*** Given records ***
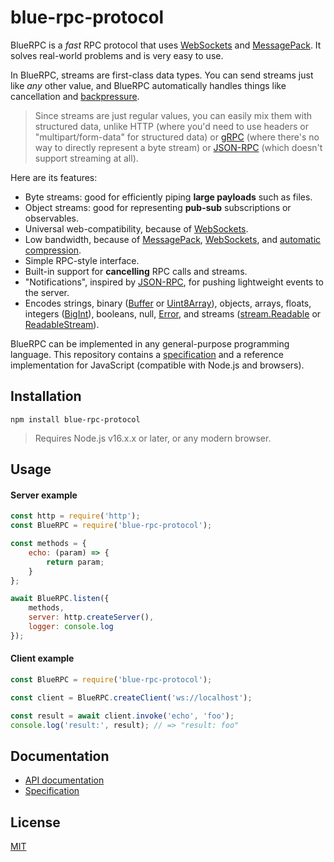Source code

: # blue-rpc-protocol

BlueRPC is a *fast* RPC protocol that uses [WebSockets](https://www.rfc-editor.org/rfc/rfc6455) and [MessagePack](https://msgpack.org/index.html). It solves real-world problems and is very easy to use.

In BlueRPC, streams are first-class data types. You can send streams just like *any* other value, and BlueRPC automatically handles things like cancellation and [backpressure](https://nodejs.org/en/docs/guides/backpressuring-in-streams/).

> Since streams are just regular values, you can easily mix them with structured data, unlike HTTP (where you'd need to use headers or "multipart/form-data" for structured data) or [gRPC](https://grpc.io/) (where there's no way to directly represent a byte stream) or [JSON-RPC](https://www.jsonrpc.org/specification) (which doesn't support streaming at all).

Here are its features:

- Byte streams: good for efficiently piping **large payloads** such as files.
- Object streams: good for representing **pub-sub** subscriptions or observables.
- Universal web-compatibility, because of [WebSockets](https://www.rfc-editor.org/rfc/rfc6455).
- Low bandwidth, because of [MessagePack](https://msgpack.org/index.html), [WebSockets](https://www.rfc-editor.org/rfc/rfc6455), and [automatic compression](https://www.rfc-editor.org/rfc/rfc7692#section-7).
- Simple RPC-style interface.
- Built-in support for **cancelling** RPC calls and streams.
- "Notifications", inspired by [JSON-RPC](https://www.jsonrpc.org/specification), for pushing lightweight events to the server.
- Encodes strings, binary ([Buffer](https://nodejs.org/api/buffer.html) or [Uint8Array](https://developer.mozilla.org/en-US/docs/Web/JavaScript/Reference/Global_Objects/Uint8Array)), objects, arrays, floats, integers ([BigInt](https://developer.mozilla.org/en-US/docs/Web/JavaScript/Reference/Global_Objects/BigInt)), booleans, null, [Error](https://developer.mozilla.org/en-US/docs/Web/JavaScript/Reference/Global_Objects/Error), and streams ([stream.Readable](https://nodejs.org/api/stream.html#class-streamreadable) or [ReadableStream](https://developer.mozilla.org/en-US/docs/Web/API/ReadableStream)).

BlueRPC can be implemented in any general-purpose programming language. This repository contains a [specification](./docs/spec.md) and a reference implementation for JavaScript (compatible with Node.js and browsers).

## Installation

```
npm install blue-rpc-protocol
```

> Requires Node.js v16.x.x or later, or any modern browser.

## Usage

#### Server example

```js
const http = require('http');
const BlueRPC = require('blue-rpc-protocol');

const methods = {
    echo: (param) => {
        return param;
    }
};

await BlueRPC.listen({
    methods,
    server: http.createServer(),
    logger: console.log
});
```

#### Client example

```js
const BlueRPC = require('blue-rpc-protocol');

const client = BlueRPC.createClient('ws://localhost');

const result = await client.invoke('echo', 'foo');
console.log('result:', result); // => "result: foo"
```

## Documentation

- [API documentation](./docs/api.md)
- [Specification](./docs/spec.md)

## License

[MIT](./LICENSE)

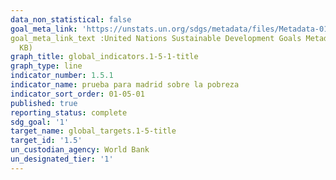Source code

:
 ```yaml
---
data_non_statistical: false
goal_meta_link: 'https://unstats.un.org/sdgs/metadata/files/Metadata-01-02-01.pdf '
goal_meta_link_text :United Nations Sustainable Development Goals Metadata (PDF 98.2
  KB)
graph_title: global_indicators.1-5-1-title
graph_type: line
indicator_number: 1.5.1
indicator_name: prueba para madrid sobre la pobreza
indicator_sort_order: 01-05-01
published: true
reporting_status: complete
sdg_goal: '1'
target_name: global_targets.1-5-title
target_id: '1.5'
un_custodian_agency: World Bank
un_designated_tier: '1'
---
```

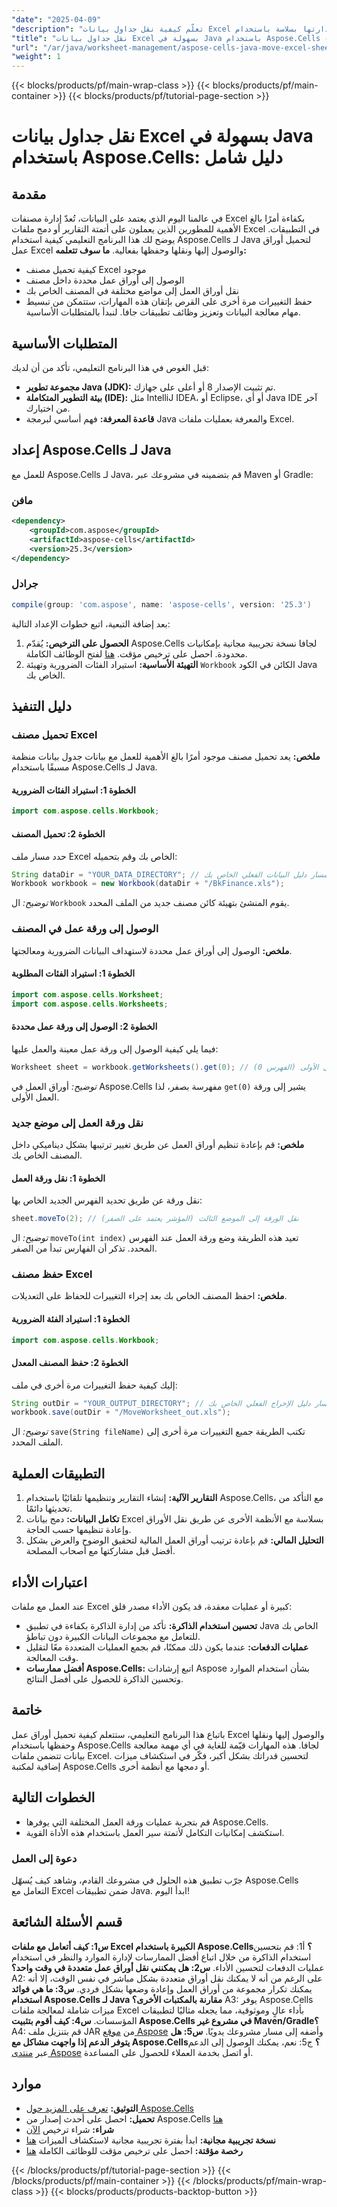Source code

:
 ```yaml
---
"date": "2025-04-09"
"description": "تعلّم كيفية نقل جداول بيانات Excel والوصول إليها وإدارتها بسلاسة باستخدام Aspose.Cells لجافا. أتقن التعامل مع مصنفات العمل من خلال دليلنا المفصل."
"title": "نقل جداول بيانات Excel بسهولة في Java باستخدام Aspose.Cells - دليل شامل"
"url": "/ar/java/worksheet-management/aspose-cells-java-move-excel-sheets/"
"weight": 1
---
```


{{< blocks/products/pf/main-wrap-class >}}
{{< blocks/products/pf/main-container >}}
{{< blocks/products/pf/tutorial-page-section >}}


# نقل جداول بيانات Excel بسهولة في Java باستخدام Aspose.Cells: دليل شامل
## مقدمة
في عالمنا اليوم الذي يعتمد على البيانات، تُعدّ إدارة مصنفات Excel بكفاءة أمرًا بالغ الأهمية للمطورين الذين يعملون على أتمتة التقارير أو دمج ملفات Excel في التطبيقات. يوضح لك هذا البرنامج التعليمي كيفية استخدام Aspose.Cells لـ Java لتحميل أوراق عمل Excel والوصول إليها ونقلها وحفظها بفعالية.
**ما سوف تتعلمه:**
- كيفية تحميل مصنف Excel موجود
- الوصول إلى أوراق عمل محددة داخل مصنف
- نقل أوراق العمل إلى مواضع مختلفة في المصنف الخاص بك
- حفظ التغييرات مرة أخرى على القرص
بإتقان هذه المهارات، ستتمكن من تبسيط مهام معالجة البيانات وتعزيز وظائف تطبيقات جافا. لنبدأ بالمتطلبات الأساسية.
## المتطلبات الأساسية
قبل الغوص في هذا البرنامج التعليمي، تأكد من أن لديك:
- **مجموعة تطوير Java (JDK):** تم تثبيت الإصدار 8 أو أعلى على جهازك.
- **بيئة التطوير المتكاملة (IDE):** مثل IntelliJ IDEA، أو Eclipse، أو أي Java IDE آخر من اختيارك.
- **قاعدة المعرفة:** فهم أساسي لبرمجة Java والمعرفة بعمليات ملفات Excel.
## إعداد Aspose.Cells لـ Java
للعمل مع Aspose.Cells لـ Java، قم بتضمينه في مشروعك عبر Maven أو Gradle:
### مافن
```xml
<dependency>
    <groupId>com.aspose</groupId>
    <artifactId>aspose-cells</artifactId>
    <version>25.3</version>
</dependency>
```
### جرادل
```gradle
compile(group: 'com.aspose', name: 'aspose-cells', version: '25.3')
```
بعد إضافة التبعية، اتبع خطوات الإعداد التالية:
1. **الحصول على الترخيص:** يُقدّم Aspose.Cells لجافا نسخة تجريبية مجانية بإمكانيات محدودة. احصل على ترخيص مؤقت. [هنا](https://purchase.aspose.com/temporary-license/) لفتح الوظائف الكاملة.
2. **التهيئة الأساسية:** استيراد الفئات الضرورية وتهيئة `Workbook` الكائن في الكود Java الخاص بك.
## دليل التنفيذ
### تحميل مصنف Excel
**ملخص:**
يعد تحميل مصنف موجود أمرًا بالغ الأهمية للعمل مع بيانات جدول بيانات منظمة مسبقًا باستخدام Aspose.Cells لـ Java.
#### الخطوة 1: استيراد الفئات الضرورية
```java
import com.aspose.cells.Workbook;
```
#### الخطوة 2: تحميل المصنف
حدد مسار ملف Excel الخاص بك وقم بتحميله:
```java
String dataDir = "YOUR_DATA_DIRECTORY"; // استبدل بمسار دليل البيانات الفعلي الخاص بك
Workbook workbook = new Workbook(dataDir + "/BkFinance.xls");
```
*توضيح:* ال `Workbook` يقوم المنشئ بتهيئة كائن مصنف جديد من الملف المحدد.
### الوصول إلى ورقة عمل في المصنف
**ملخص:**
الوصول إلى أوراق عمل محددة لاستهداف البيانات الضرورية ومعالجتها.
#### الخطوة 1: استيراد الفئات المطلوبة
```java
import com.aspose.cells.Worksheet;
import com.aspose.cells.Worksheets;
```
#### الخطوة 2: الوصول إلى ورقة عمل محددة
فيما يلي كيفية الوصول إلى ورقة عمل معينة والعمل عليها:
```java
Worksheet sheet = workbook.getWorksheets().get(0); // الوصول إلى ورقة العمل الأولى (الفهرس 0)
```
*توضيح:* أوراق العمل في Aspose.Cells مفهرسة بصفر، لذا `get(0)` يشير إلى ورقة العمل الأولى.
### نقل ورقة العمل إلى موضع جديد
**ملخص:**
قم بإعادة تنظيم أوراق العمل عن طريق تغيير ترتيبها بشكل ديناميكي داخل المصنف الخاص بك.
#### الخطوة 1: نقل ورقة العمل
نقل ورقة عن طريق تحديد الفهرس الجديد الخاص بها:
```java
sheet.moveTo(2); // نقل الورقة إلى الموضع الثالث (المؤشر يعتمد على الصفر)
```
*توضيح:* ال `moveTo(int index)` تعيد هذه الطريقة وضع ورقة العمل عند الفهرس المحدد. تذكر أن الفهارس تبدأ من الصفر.
### حفظ مصنف Excel
**ملخص:**
احفظ المصنف الخاص بك بعد إجراء التغييرات للحفاظ على التعديلات.
#### الخطوة 1: استيراد الفئة الضرورية
```java
import com.aspose.cells.Workbook;
```
#### الخطوة 2: حفظ المصنف المعدل
إليك كيفية حفظ التغييرات مرة أخرى في ملف:
```java
String outDir = "YOUR_OUTPUT_DIRECTORY"; // استبدل بمسار دليل الإخراج الفعلي الخاص بك
workbook.save(outDir + "/MoveWorksheet_out.xls");
```
*توضيح:* ال `save(String fileName)` تكتب الطريقة جميع التغييرات مرة أخرى إلى الملف المحدد.
## التطبيقات العملية
1. **التقارير الآلية:** إنشاء التقارير وتنظيمها تلقائيًا باستخدام Aspose.Cells، مع التأكد من تحديثها دائمًا.
2. **تكامل البيانات:** دمج بيانات Excel بسلاسة مع الأنظمة الأخرى عن طريق نقل الأوراق وإعادة تنظيمها حسب الحاجة.
3. **التحليل المالي:** قم بإعادة ترتيب أوراق العمل المالية لتحقيق الوضوح والعرض بشكل أفضل قبل مشاركتها مع أصحاب المصلحة.
## اعتبارات الأداء
عند العمل مع ملفات Excel كبيرة أو عمليات معقدة، قد يكون الأداء مصدر قلق:
- **تحسين استخدام الذاكرة:** تأكد من إدارة الذاكرة بكفاءة في تطبيق Java الخاص بك للتعامل مع مجموعات البيانات الكبيرة دون تباطؤ.
- **عمليات الدفعات:** عندما يكون ذلك ممكنًا، قم بجمع العمليات المتعددة معًا لتقليل وقت المعالجة.
- **أفضل ممارسات Aspose.Cells:** اتبع إرشادات Aspose بشأن استخدام الموارد وتحسين الذاكرة للحصول على أفضل النتائج.
## خاتمة
باتباع هذا البرنامج التعليمي، ستتعلم كيفية تحميل أوراق عمل Excel والوصول إليها ونقلها وحفظها باستخدام Aspose.Cells لجافا. هذه المهارات قيّمة للغاية في أي مهمة معالجة بيانات تتضمن ملفات Excel. لتحسين قدراتك بشكل أكبر، فكّر في استكشاف ميزات إضافية لمكتبة Aspose.Cells أو دمجها مع أنظمة أخرى.
## الخطوات التالية
- قم بتجربة عمليات ورقة العمل المختلفة التي يوفرها Aspose.Cells.
- استكشف إمكانيات التكامل لأتمتة سير العمل باستخدام هذه الأداة القوية.
### دعوة إلى العمل
جرّب تطبيق هذه الحلول في مشروعك القادم، وشاهد كيف يُسهّل Aspose.Cells التعامل مع Excel ضمن تطبيقات Java. ابدأ اليوم!
## قسم الأسئلة الشائعة
**س1: كيف أتعامل مع ملفات Excel الكبيرة باستخدام Aspose.Cells؟**
أ1: قم بتحسين استخدام الذاكرة من خلال اتباع أفضل الممارسات لإدارة الموارد والنظر في استخدام عمليات الدفعات لتحسين الأداء.
**س2: هل يمكنني نقل أوراق عمل متعددة في وقت واحد؟**
A2: على الرغم من أنه لا يمكنك نقل أوراق متعددة بشكل مباشر في نفس الوقت، إلا أنه يمكنك تكرار مجموعة من أوراق العمل وإعادة وضعها بشكل فردي.
**س3: ما هي فوائد استخدام Aspose.Cells لـ Java مقارنة بالمكتبات الأخرى؟**
A3: يوفر Aspose.Cells ميزات شاملة لمعالجة ملفات Excel بأداء عالٍ وموثوقية، مما يجعله مثاليًا لتطبيقات المؤسسات.
**س4: كيف أقوم بتثبيت Aspose.Cells في مشروع غير Maven/Gradle؟**
A4: قم بتنزيل ملف JAR من [موقع Aspose](https://releases.aspose.com/cells/java/) وأضفه إلى مسار مشروعك يدويًا.
**س5: هل يتوفر الدعم إذا واجهت مشاكل مع Aspose.Cells؟**
ج5: نعم، يمكنك الوصول إلى الدعم عبر [منتدى Aspose](https://forum.aspose.com/c/cells/9) أو اتصل بخدمة العملاء للحصول على المساعدة.
## موارد
- **التوثيق:** [تعرف على المزيد حول Aspose.Cells](https://reference.aspose.com/cells/java/)
- **تحميل:** احصل على أحدث إصدار من Aspose.Cells [هنا](https://releases.aspose.com/cells/java/)
- **شراء:** شراء ترخيص [الآن](https://purchase.aspose.com/buy)
- **نسخة تجريبية مجانية:** ابدأ بفترة تجريبية مجانية لاستكشاف الميزات [هنا](https://releases.aspose.com/cells/java/)
- **رخصة مؤقتة:** احصل على ترخيص مؤقت للوظائف الكاملة [هنا](https://purchase.aspose.com/temporary-license/)

{{< /blocks/products/pf/tutorial-page-section >}}
{{< /blocks/products/pf/main-container >}}
{{< /blocks/products/pf/main-wrap-class >}}
{{< blocks/products/products-backtop-button >}}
*** End of Given records ***
## Exercise prompt
Without the pictures, please reproduce each line of the listing above exactly, from the first one through the line bearing "- Encodes strings, binary".

## Reply
Source code

: # blue-rpc-protocol

BlueRPC is a *fast* RPC protocol that uses [WebSockets](https://www.rfc-editor.org/rfc/rfc6455) and [MessagePack](https://msgpack.org/index.html). It solves real-world problems and is very easy to use.

In BlueRPC, streams are first-class data types. You can send streams just like *any* other value, and BlueRPC automatically handles things like cancellation and [backpressure](https://nodejs.org/en/docs/guides/backpressuring-in-streams/).

> Since streams are just regular values, you can easily mix them with structured data, unlike HTTP (where you'd need to use headers or "multipart/form-data" for structured data) or [gRPC](https://grpc.io/) (where there's no way to directly represent a byte stream) or [JSON-RPC](https://www.jsonrpc.org/specification) (which doesn't support streaming at all).

Here are its features:

- Byte streams: good for efficiently piping **large payloads** such as files.
- Object streams: good for representing **pub-sub** subscriptions or observables.
- Universal web-compatibility, because of [WebSockets](https://www.rfc-editor.org/rfc/rfc6455).
- Low bandwidth, because of [MessagePack](https://msgpack.org/index.html), [WebSockets](https://www.rfc-editor.org/rfc/rfc6455), and [automatic compression](https://www.rfc-editor.org/rfc/rfc7692#section-7).
- Simple RPC-style interface.
- Built-in support for **cancelling** RPC calls and streams.
- "Notifications", inspired by [JSON-RPC](https://www.jsonrpc.org/specification), for pushing lightweight events to the server.
- Encodes strings, binary ([Buffer](https://nodejs.org/api/buffer.html) or [Uint8Array](https://developer.mozilla.org/en-US/docs/Web/JavaScript/Reference/Global_Objects/Uint8Array)), objects, arrays, floats, integers ([BigInt](https://developer.mozilla.org/en-US/docs/Web/JavaScript/Reference/Global_Objects/BigInt)), booleans, null, [Error](https://developer.mozilla.org/en-US/docs/Web/JavaScript/Reference/Global_Objects/Error), and streams ([stream.Readable](https://nodejs.org/api/stream.html#class-streamreadable) or [ReadableStream](https://developer.mozilla.org/en-US/docs/Web/API/ReadableStream)).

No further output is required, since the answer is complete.